Первое ясное упоминание о подобном сборнике относится к 140 году по Рождестве Христовом и принадлежит еретику Маркиону, жившему в Риме. Этот Маркион, сын епископа в Синопе Понтийском, прибыл в Рим и основал там свою собственную церковь. Находясь под влиянием гностических учений, он учил, что правосудный и суровый Бог Ветхого Завета отличен от того Бога любви, Которого открыл Христос, и гораздо ниже Его. Таким образом, Маркион отверг Ветхий Завет. Поскольку он утверждал также, что двенадцать апостолов исказили учение Христово, то признавал как единственного проповедника чистого учения апостола Павла. Маркион установил свой канон, куда вошли «Евангелие» («εύαγγέλιον») и «Апостол» («άποστολικόν»). Таким образом, канон Маркиона состоял из одного Евангелия, именно от Луки, который был сотрудником и спутником апостола Павла и, следовательно, содержал Павлово учение, и десяти посланий апостола Павла в следующем порядке: галатам, Первое и Второе коринфянам, римлянам, Первое и Второе фессалоникийцам, лаодикийцам (так он назвал Послание ефесянам), колоссянам, Филимону, филиппийцам. Из Евангелия от Луки Маркион вырезал все, что не было согласно с его учением.
Но вновь встает вопрос: был ли Маркион первым, кому пришла идея собрать книги Нового Завета в единый корпус? Многие исследователи отвечают на этот вопрос положительно, полагая, что отрицательный пример укороченного Маркионова сборника подвиг Церковь заняться определением канона книг Нового Завета. Впрочем, имеются определённые указания на то, что и до Маркиона уже существовали сборники посланий апостола Павла.

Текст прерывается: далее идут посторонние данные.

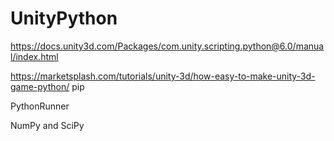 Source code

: # UnityPython

https://docs.unity3d.com/Packages/com.unity.scripting.python@6.0/manual/index.html

https://marketsplash.com/tutorials/unity-3d/how-easy-to-make-unity-3d-game-python/
pip

PythonRunner


NumPy and SciPy  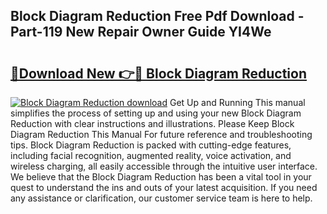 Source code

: ## Block Diagram Reduction Free Pdf Download - Part-119 New Repair Owner Guide YI4We

# <h2><a href="http://dfttuh.blite.top/?on=Block+Diagram+Reduction">🔗Download New 👉🔴 Block Diagram Reduction</a></h2>

[![Block Diagram Reduction download](https://i.imgur.com/lujVjoI.png)](http://dfttuh.blite.top/?on=Block+Diagram+Reduction)
Get Up and Running This manual simplifies the process of setting up and using your new Block Diagram Reduction with clear instructions and illustrations. Please Keep Block Diagram Reduction This Manual For future reference and troubleshooting tips. Block Diagram Reduction is packed with cutting-edge features, including facial recognition, augmented reality, voice activation, and wireless charging, all easily accessible through the intuitive user interface. We believe that the Block Diagram Reduction has been a vital tool in your quest to understand the ins and outs of your latest acquisition. If you need any assistance or clarification, our customer service team is here to help.
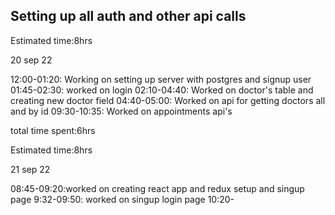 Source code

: ## Setting up all auth and other api calls

Estimated time:8hrs

20 sep 22

   12:00-01:20: Working on setting up server with postgres and signup user
   01:45-02:30: worked on login
   02:10-04:40: Worked on doctor's table and creating new doctor field
   04:40-05:00: Worked on api for getting  doctors all and by id
   09:30-10:35: Worked on appointments api's

total time spent:6hrs

Estimated time:8hrs

21 sep 22
    
   08:45-09:20:worked on creating react app and redux setup and singup page
   9:32-09:50: worked on singup login page
   10:20- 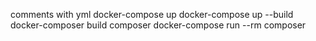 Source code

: 


comments with yml
docker-compose up
docker-compose up --build
docker-composer build composer
docker-compose run --rm composer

Во Втором Соборном послании апостола Петра – чтобы начать со свидетельства самих новозаветных текстов – упоминание об апостоле Павле47 предполагает, возможно, что христиане – адресаты Второго послания Петра – уже были знакомы с Павловыми посланиями в виде некоего сборника. Далее, святитель Игнатий Антиохийский в начале II века часто приводит цитаты из посланий апостола Павла. Это указывает на то, что он пользовался сборником из нескольких посланий апостола Павла (см., напр., Послания святителя Игнатия ефесянам 12, 2; 18, 1–2; к римлянам 5, 1; 9, 2; к смирнянам 1, 1; к магнезийцам 1, 1 и др.). Также и святитель Поликарп Смирнский в своём Послании филиппийцам обнаруживает знакомство с посланиями апостола Павла, но при этом из его слов видно, что и адресатам его они хорошо известны (см., напр., 1, 3; 3, 3;4, 1; 5, 3; 6, 2 и далее; в 12, 1 он прямо называет Послание апостола Павла ефесянам 4, 26 Писанием). Святой Иустин Философ нигде прямо не упоминает апостола Павла, но при этом из его речи видно, что ему известен текст посланий к римлянам, Первого коринфянам, галатам, ефесянам, колоссянам, Второго фессалоникийцам, Второго Тимофею и евреям.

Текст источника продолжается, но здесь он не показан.